**WORK TO COMPLETE:**
Take the data below and extract the lines from the one with "At the bottom" to the one with "Free Version of", inclusive, exactly as written.

Segment Start: RECORDS TO PROCESS

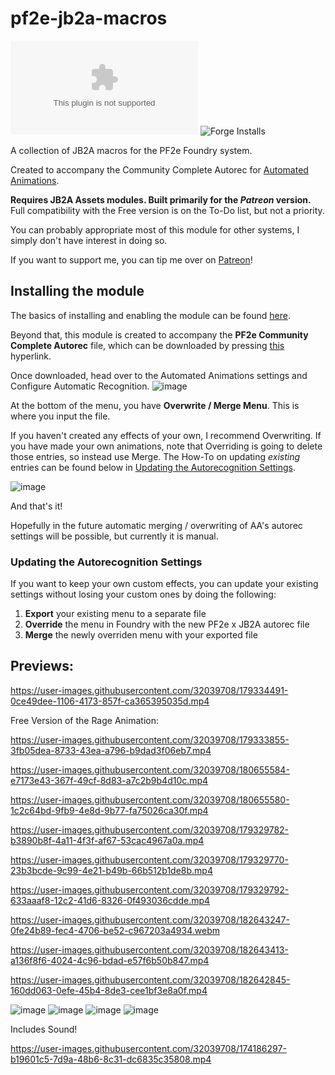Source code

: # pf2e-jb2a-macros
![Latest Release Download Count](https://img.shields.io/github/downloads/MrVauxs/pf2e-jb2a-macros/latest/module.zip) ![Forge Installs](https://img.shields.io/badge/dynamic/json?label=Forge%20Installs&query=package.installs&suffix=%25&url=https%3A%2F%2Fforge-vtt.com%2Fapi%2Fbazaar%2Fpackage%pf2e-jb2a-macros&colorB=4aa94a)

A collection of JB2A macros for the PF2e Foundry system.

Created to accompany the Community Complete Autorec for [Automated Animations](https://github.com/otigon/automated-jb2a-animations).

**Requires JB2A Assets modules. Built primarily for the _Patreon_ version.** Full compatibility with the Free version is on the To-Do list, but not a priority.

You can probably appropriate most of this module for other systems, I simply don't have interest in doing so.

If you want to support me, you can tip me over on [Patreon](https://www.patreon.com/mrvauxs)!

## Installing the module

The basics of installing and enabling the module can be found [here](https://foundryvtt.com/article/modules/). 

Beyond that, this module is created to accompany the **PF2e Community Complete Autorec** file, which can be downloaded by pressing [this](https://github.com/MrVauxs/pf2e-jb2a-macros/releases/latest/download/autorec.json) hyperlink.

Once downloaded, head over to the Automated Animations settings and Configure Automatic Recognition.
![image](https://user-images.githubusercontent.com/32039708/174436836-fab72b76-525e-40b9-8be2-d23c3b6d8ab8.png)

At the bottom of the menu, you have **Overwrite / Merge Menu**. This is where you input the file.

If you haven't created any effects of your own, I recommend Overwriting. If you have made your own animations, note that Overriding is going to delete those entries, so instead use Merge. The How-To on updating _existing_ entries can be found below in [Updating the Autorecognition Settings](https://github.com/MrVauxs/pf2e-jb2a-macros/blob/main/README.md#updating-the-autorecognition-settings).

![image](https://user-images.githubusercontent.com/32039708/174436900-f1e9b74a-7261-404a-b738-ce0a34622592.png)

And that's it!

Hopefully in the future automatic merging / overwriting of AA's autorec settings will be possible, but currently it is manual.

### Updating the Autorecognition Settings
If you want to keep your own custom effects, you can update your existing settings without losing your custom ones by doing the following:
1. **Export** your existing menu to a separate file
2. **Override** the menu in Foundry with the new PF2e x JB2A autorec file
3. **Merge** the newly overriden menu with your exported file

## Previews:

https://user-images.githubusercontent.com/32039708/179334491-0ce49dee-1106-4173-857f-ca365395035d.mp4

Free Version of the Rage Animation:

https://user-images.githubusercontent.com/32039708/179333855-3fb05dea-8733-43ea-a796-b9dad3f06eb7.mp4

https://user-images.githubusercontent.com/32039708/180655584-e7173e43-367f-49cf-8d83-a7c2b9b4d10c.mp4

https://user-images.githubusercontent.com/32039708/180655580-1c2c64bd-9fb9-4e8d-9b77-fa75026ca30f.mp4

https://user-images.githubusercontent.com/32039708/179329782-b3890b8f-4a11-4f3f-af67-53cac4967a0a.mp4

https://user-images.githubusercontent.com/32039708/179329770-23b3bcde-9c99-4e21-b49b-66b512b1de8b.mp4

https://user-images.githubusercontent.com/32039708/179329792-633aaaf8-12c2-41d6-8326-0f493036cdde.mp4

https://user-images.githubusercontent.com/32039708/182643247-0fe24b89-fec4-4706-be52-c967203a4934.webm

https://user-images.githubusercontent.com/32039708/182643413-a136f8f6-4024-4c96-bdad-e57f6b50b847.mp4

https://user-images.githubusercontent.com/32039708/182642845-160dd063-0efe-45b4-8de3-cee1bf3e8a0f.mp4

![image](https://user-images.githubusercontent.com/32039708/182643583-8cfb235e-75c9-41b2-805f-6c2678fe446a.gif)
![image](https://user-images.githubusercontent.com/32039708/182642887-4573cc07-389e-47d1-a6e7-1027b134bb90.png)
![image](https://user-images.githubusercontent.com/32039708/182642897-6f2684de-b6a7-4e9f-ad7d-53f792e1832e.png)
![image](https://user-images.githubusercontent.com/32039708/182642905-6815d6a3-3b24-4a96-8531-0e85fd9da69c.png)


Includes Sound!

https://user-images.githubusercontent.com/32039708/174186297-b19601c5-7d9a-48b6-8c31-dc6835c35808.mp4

Segment End: RECORDS TO PROCESS
Segment Start: RECORDS TO PROCESS

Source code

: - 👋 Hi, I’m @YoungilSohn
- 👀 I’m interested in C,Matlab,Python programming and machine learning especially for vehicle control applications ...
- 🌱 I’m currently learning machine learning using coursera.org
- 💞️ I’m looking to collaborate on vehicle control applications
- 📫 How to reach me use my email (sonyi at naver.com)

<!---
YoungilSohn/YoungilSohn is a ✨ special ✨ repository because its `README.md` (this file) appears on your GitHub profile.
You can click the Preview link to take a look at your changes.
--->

Segment End: RECORDS TO PROCESS

**ANSWER TO THIS PROBLEM:**
At the bottom of the menu, you have **Overwrite / Merge Menu**. This is where you input the file.

If you haven't created any effects of your own, I recommend Overwriting. If you have made your own animations, note that Overriding is going to delete those entries, so instead use Merge. The How-To on updating _existing_ entries can be found below in [Updating the Autorecognition Settings](https://github.com/MrVauxs/pf2e-jb2a-macros/blob/main/README.md#updating-the-autorecognition-settings).

![image](https://user-images.githubusercontent.com/32039708/174436900-f1e9b74a-7261-404a-b738-ce0a34622592.png)

And that's it!

Hopefully in the future automatic merging / overwriting of AA's autorec settings will be possible, but currently it is manual.

### Updating the Autorecognition Settings
If you want to keep your own custom effects, you can update your existing settings without losing your custom ones by doing the following:
1. **Export** your existing menu to a separate file
2. **Override** the menu in Foundry with the new PF2e x JB2A autorec file
3. **Merge** the newly overriden menu with your exported file

## Previews:

https://user-images.githubusercontent.com/32039708/179334491-0ce49dee-1106-4173-857f-ca365395035d.mp4

Free Version of the Rage Animation:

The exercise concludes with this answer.